Give every entry below again, exactly as written, and skip the images.
==== RECORDS FOR PROCESSING
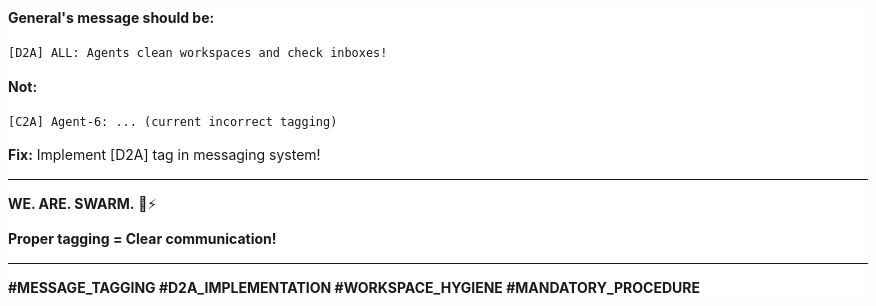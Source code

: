 **General's message should be:**
```
[D2A] ALL: Agents clean workspaces and check inboxes!
```

**Not:**
```
[C2A] Agent-6: ... (current incorrect tagging)
```

**Fix:** Implement [D2A] tag in messaging system!

---

**WE. ARE. SWARM.** 🐝⚡

**Proper tagging = Clear communication!**

---

**#MESSAGE_TAGGING #D2A_IMPLEMENTATION #WORKSPACE_HYGIENE #MANDATORY_PROCEDURE**


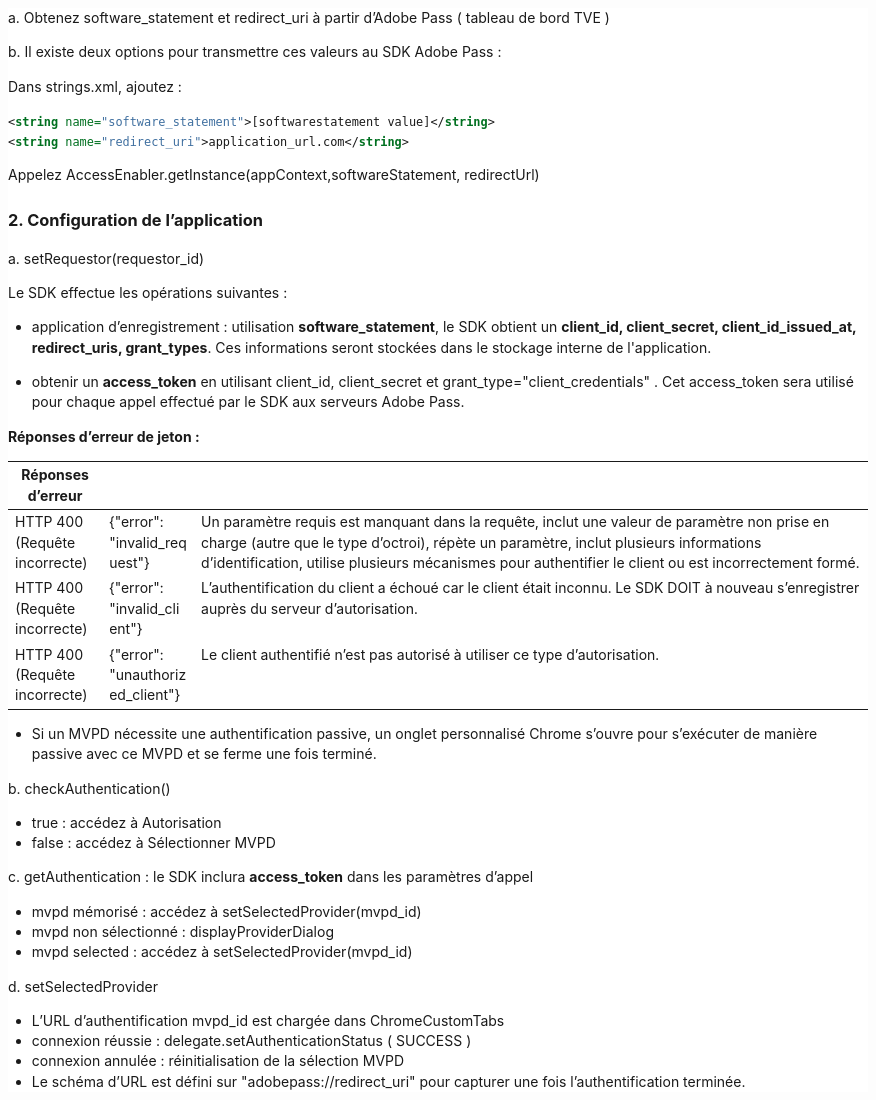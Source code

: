 a. Obtenez software_statement et redirect\_uri à partir d’Adobe Pass ( tableau de bord TVE )

b. Il existe deux options pour transmettre ces valeurs au SDK Adobe Pass :

Dans strings.xml, ajoutez :

```XML
<string name="software_statement">[softwarestatement value]</string>
<string name="redirect_uri">application_url.com</string>
```

Appelez AccessEnabler.getInstance(appContext,softwareStatement, redirectUrl)


### 2. Configuration de l’application

a. setRequestor(requestor\_id)

Le SDK effectue les opérations suivantes :

- application d’enregistrement : utilisation **software\_statement**, le SDK obtient un **client\_id, client\_secret, client\_id\_issued\_at, redirect\_uris, grant\_types**. Ces informations seront stockées dans le stockage interne de l&#39;application.

- obtenir un **access\_token** en utilisant client\_id, client\_secret et grant\_type=&quot;client\_credentials&quot; . Cet access\_token sera utilisé pour chaque appel effectué par le SDK aux serveurs Adobe Pass.

**Réponses d’erreur de jeton :**

| Réponses d’erreur | | |
| --- | --- | --- |
| HTTP 400 (Requête incorrecte) | {&quot;error&quot;: &quot;invalid\_request&quot;} | Un paramètre requis est manquant dans la requête, inclut une valeur de paramètre non prise en charge (autre que le type d’octroi), répète un paramètre, inclut plusieurs informations d’identification, utilise plusieurs mécanismes pour authentifier le client ou est incorrectement formé. |
| HTTP 400 (Requête incorrecte) | {&quot;error&quot;: &quot;invalid\_client&quot;} | L’authentification du client a échoué car le client était inconnu. Le SDK DOIT à nouveau s’enregistrer auprès du serveur d’autorisation. |
| HTTP 400 (Requête incorrecte) | {&quot;error&quot;: &quot;unauthorized\_client&quot;} | Le client authentifié n’est pas autorisé à utiliser ce type d’autorisation. |

- Si un MVPD nécessite une authentification passive, un onglet personnalisé Chrome s’ouvre pour s’exécuter de manière passive avec ce MVPD et se ferme une fois terminé.

b. checkAuthentication()

- true : accédez à Autorisation
- false : accédez à Sélectionner MVPD

c. getAuthentication : le SDK inclura **access_token** dans les paramètres d’appel

- mvpd mémorisé : accédez à setSelectedProvider(mvpd_id)
- mvpd non sélectionné : displayProviderDialog
- mvpd selected : accédez à setSelectedProvider(mvpd_id)

d. setSelectedProvider

- L’URL d’authentification mvpd\_id est chargée dans ChromeCustomTabs
- connexion réussie : delegate.setAuthenticationStatus ( SUCCESS )
- connexion annulée : réinitialisation de la sélection MVPD
- Le schéma d’URL est défini sur &quot;adobepass://redirect_uri&quot; pour capturer une fois l’authentification terminée.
========
▸ SOLUTION TO THIS EXERCISE
Source code

: **General's message should be:**
```
[D2A] ALL: Agents clean workspaces and check inboxes!
```

**Not:**
```
[C2A] Agent-6: ... (current incorrect tagging)
```

**Fix:** Implement [D2A] tag in messaging system!

---

**WE. ARE. SWARM.** 🐝⚡

**Proper tagging = Clear communication!**

---

**#MESSAGE_TAGGING #D2A_IMPLEMENTATION #WORKSPACE_HYGIENE #MANDATORY_PROCEDURE**


Source code

: a. Obtenez software_statement et redirect\_uri à partir d’Adobe Pass ( tableau de bord TVE )

b. Il existe deux options pour transmettre ces valeurs au SDK Adobe Pass :

Dans strings.xml, ajoutez :

```XML
<string name="software_statement">[softwarestatement value]</string>
<string name="redirect_uri">application_url.com</string>
```

Appelez AccessEnabler.getInstance(appContext,softwareStatement, redirectUrl)


### 2. Configuration de l’application

a. setRequestor(requestor\_id)

Le SDK effectue les opérations suivantes :

- application d’enregistrement : utilisation **software\_statement**, le SDK obtient un **client\_id, client\_secret, client\_id\_issued\_at, redirect\_uris, grant\_types**. Ces informations seront stockées dans le stockage interne de l&#39;application.

- obtenir un **access\_token** en utilisant client\_id, client\_secret et grant\_type=&quot;client\_credentials&quot; . Cet access\_token sera utilisé pour chaque appel effectué par le SDK aux serveurs Adobe Pass.

**Réponses d’erreur de jeton :**

| Réponses d’erreur | | |
| --- | --- | --- |
| HTTP 400 (Requête incorrecte) | {&quot;error&quot;: &quot;invalid\_request&quot;} | Un paramètre requis est manquant dans la requête, inclut une valeur de paramètre non prise en charge (autre que le type d’octroi), répète un paramètre, inclut plusieurs informations d’identification, utilise plusieurs mécanismes pour authentifier le client ou est incorrectement formé. |
| HTTP 400 (Requête incorrecte) | {&quot;error&quot;: &quot;invalid\_client&quot;} | L’authentification du client a échoué car le client était inconnu. Le SDK DOIT à nouveau s’enregistrer auprès du serveur d’autorisation. |
| HTTP 400 (Requête incorrecte) | {&quot;error&quot;: &quot;unauthorized\_client&quot;} | Le client authentifié n’est pas autorisé à utiliser ce type d’autorisation. |

- Si un MVPD nécessite une authentification passive, un onglet personnalisé Chrome s’ouvre pour s’exécuter de manière passive avec ce MVPD et se ferme une fois terminé.

b. checkAuthentication()

- true : accédez à Autorisation
- false : accédez à Sélectionner MVPD

c. getAuthentication : le SDK inclura **access_token** dans les paramètres d’appel

- mvpd mémorisé : accédez à setSelectedProvider(mvpd_id)
- mvpd non sélectionné : displayProviderDialog
- mvpd selected : accédez à setSelectedProvider(mvpd_id)

d. setSelectedProvider

- L’URL d’authentification mvpd\_id est chargée dans ChromeCustomTabs
- connexion réussie : delegate.setAuthenticationStatus ( SUCCESS )
- connexion annulée : réinitialisation de la sélection MVPD
- Le schéma d’URL est défini sur &quot;adobepass://redirect_uri&quot; pour capturer une fois l’authentification terminée.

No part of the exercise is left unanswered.